Case Name: Merle G. Summers vs. Donald H. Waterhouse
Court: Massachusetts Supreme Judicial Court
Jurisdiction: Massachusetts
Decision Date: 1955-03-07
Citations: 332 Mass. 363
Docket Number: 
Parties: Merle G. Summers vs. Donald H. Waterhouse.
Judges: 
Reporter: Massachusetts Reports
Volume: 332
Pages: 363–364

Head Matter:
Merle G. Summers vs. Donald H. Waterhouse.
Suffolk.
January 5, 1955.
March 7, 1955.
Present: Qua, C.J., Lummus, Wilkins, Spalding, & Counihan, JJ.
James D. St. Clair, for the plaintiff.
Morris Michelson, {Joseph T. Fahy with him,) for the defendant.

Opinion:
Lummus, J.
The parties are life insurance agents. The plaintiff seeks a share in commissions amounting to $13,-600.85 received by the defendant with respect to life insurance on the lives of Ralph A. Powers and his wife, and future renewal commissions on the same insurance. The evidence is reported, and the judge made express findings of fact. He found that there was no express or implied agreement between the parties as to sharing commissions. He found that instead of being associates in obtaining life insurance for Powers and his wife, the parties were rather competitors. From a final decree dismissing the plaintiff's bill with costs, the plaintiff appealed. A careful reading of the evidence convinces us that the findings are supported by the evidence and cannot be said to be plainly wrong: Trade Mutual Liability Ins. Co. v. Peters, 291 Mass. 79, 84. Hercules Powder Co. v. Commissioner of Public Health, 325 Mass. 599, 600. Williams v. Howard, 330 Mass. 323, 325.
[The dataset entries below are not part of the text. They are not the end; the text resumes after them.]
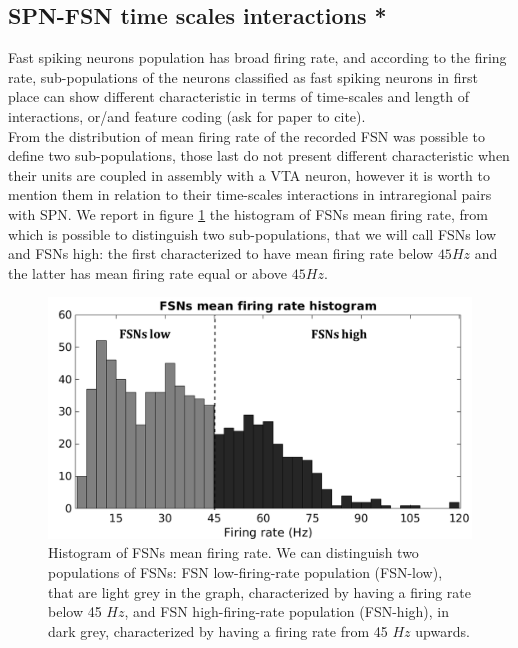 \subsection{SPN-FSN time scales interactions *}
\label{sec:SPN-FSN_Bin}
Fast spiking neurons population has broad firing rate, and according to the firing rate, sub-populations of the neurons classified as fast spiking neurons in first place can show different characteristic in terms of time-scales and length of interactions, or/and feature coding ({\color{red}ask for paper to cite}).\\From the distribution of mean firing rate of the recorded FSN was possible to define two sub-populations, those last do not present different characteristic when their units are coupled in assembly with a VTA neuron, however it is worth to mention them in relation to their time-scales interactions in intraregional pairs with SPN. We report in figure \ref{fig:FSNsFireHisto} the histogram of FSNs mean firing rate, from which is possible to distinguish two sub-populations, that we will call FSNs low and FSNs high: the first characterized to have mean firing rate below $45 Hz$ and the latter has mean firing rate equal or above $45 Hz$.\\
\begin{figure}
    \centering
    \includegraphics[scale=0.6]{figures/FSNFiringRateLightDark.pdf}
    \caption{Histogram of FSNs mean firing rate. We can distinguish two populations of FSNs: FSN low-firing-rate population (FSN-low), that are light grey in the graph, characterized by having a firing rate below 45 $Hz$, and FSN high-firing-rate population (FSN-high), in dark grey, characterized by having a firing rate from 45 $Hz$ upwards.}
    \label{fig:FSNsFireHisto}
\end{figure}
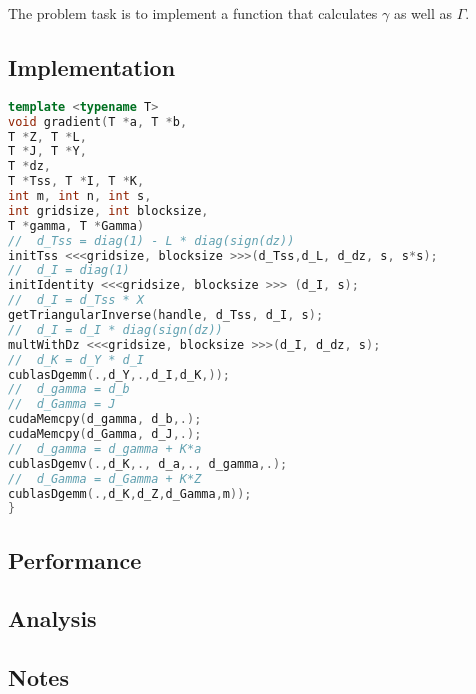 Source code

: The problem task is to implement a function that calculates $\gamma$ as well as $\Gamma$.

\subsection{Implementation}

\begin{lstlisting}[language=cpp]
template <typename T>
void gradient(T *a, T *b, 
T *Z, T *L, 
T *J, T *Y,
T *dz,
T *Tss, T *I, T *K,
int m, int n, int s,
int gridsize, int blocksize,
T *gamma, T *Gamma)
//  d_Tss = diag(1) - L * diag(sign(dz))
initTss <<<gridsize, blocksize >>>(d_Tss,d_L, d_dz, s, s*s);
//  d_I = diag(1)
initIdentity <<<gridsize, blocksize >>> (d_I, s);
//  d_I = d_Tss * X	
getTriangularInverse(handle, d_Tss, d_I, s);
//	d_I = d_I * diag(sign(dz))
multWithDz <<<gridsize, blocksize >>>(d_I, d_dz, s);
//	d_K = d_Y * d_I
cublasDgemm(.,d_Y,.,d_I,d_K,));
//	d_gamma = d_b
//  d_Gamma = J
cudaMemcpy(d_gamma, d_b,.);
cudaMemcpy(d_Gamma, d_J,.);
//	d_gamma = d_gamma + K*a
cublasDgemv(.,d_K,., d_a,., d_gamma,.);
//  d_Gamma = d_Gamma + K*Z
cublasDgemm(.,d_K,d_Z,d_Gamma,m));
}
\end{lstlisting}

\subsection{Performance}
\subsection{Analysis}
\subsection{Notes} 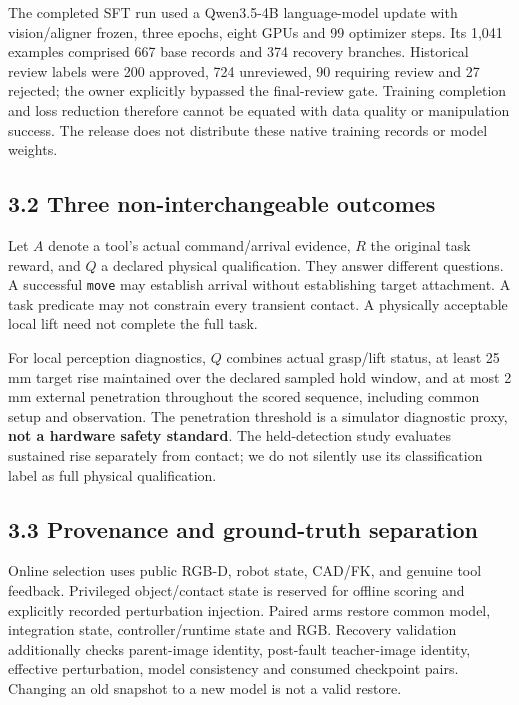 \documentclass[10pt]{article}
\begin{document}
The completed SFT run used a Qwen3.5-4B language-model update with vision/aligner frozen, three epochs, eight GPUs and 99 optimizer steps. Its 1,041 examples comprised 667 base records and 374 recovery branches. Historical review labels were 200 approved, 724 unreviewed, 90 requiring review and 27 rejected; the owner explicitly bypassed the final-review gate. Training completion and loss reduction therefore cannot be equated with data quality or manipulation success. The release does not distribute these native training records or model weights.

\subsection*{3.2 Three non-interchangeable outcomes}

Let \(A\) denote a tool's actual command/arrival evidence, \(R\) the original task reward, and \(Q\) a declared physical qualification. They answer different questions. A successful \texttt{move} may establish arrival without establishing target attachment. A task predicate may not constrain every transient contact. A physically acceptable local lift need not complete the full task.

For local perception diagnostics, \(Q\) combines actual grasp/lift status, at least 25 mm target rise maintained over the declared sampled hold window, and at most 2 mm external penetration throughout the scored sequence, including common setup and observation. The penetration threshold is a simulator diagnostic proxy, \textbf{not a hardware safety standard}. The held-detection study evaluates sustained rise separately from contact; we do not silently use its classification label as full physical qualification.

\subsection*{3.3 Provenance and ground-truth separation}

Online selection uses public RGB-D, robot state, CAD/FK, and genuine tool feedback. Privileged object/contact state is reserved for offline scoring and explicitly recorded perturbation injection. Paired arms restore common model, integration state, controller/runtime state and RGB. Recovery validation additionally checks parent-image identity, post-fault teacher-image identity, effective perturbation, model consistency and consumed checkpoint pairs. Changing an old snapshot to a new model is not a valid restore.
\end{document}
The plaintiff complains of the exclusion of a letter dated June 9, 1952, from the defendant to Powers and of a letter dated July 28, 1952, from Powers to the defendant. In the latter letter, Powers expressed the opinion that for the plaintiff to receive the commission on certain of the policies "is entirely fair to you." The judge was not required to find that the defendant ever consented to share any commission with the plaintiff. That he did not appears from a letter of the defendant to Powers dated August 18, 1952. The excluded letters do not tend to show any agreement between the parties for the sharing of commissions, nor do they contradict the testimony of the defendant. They were properly excluded. The final decree is affirmed with the costs of the appeal.
So ordered.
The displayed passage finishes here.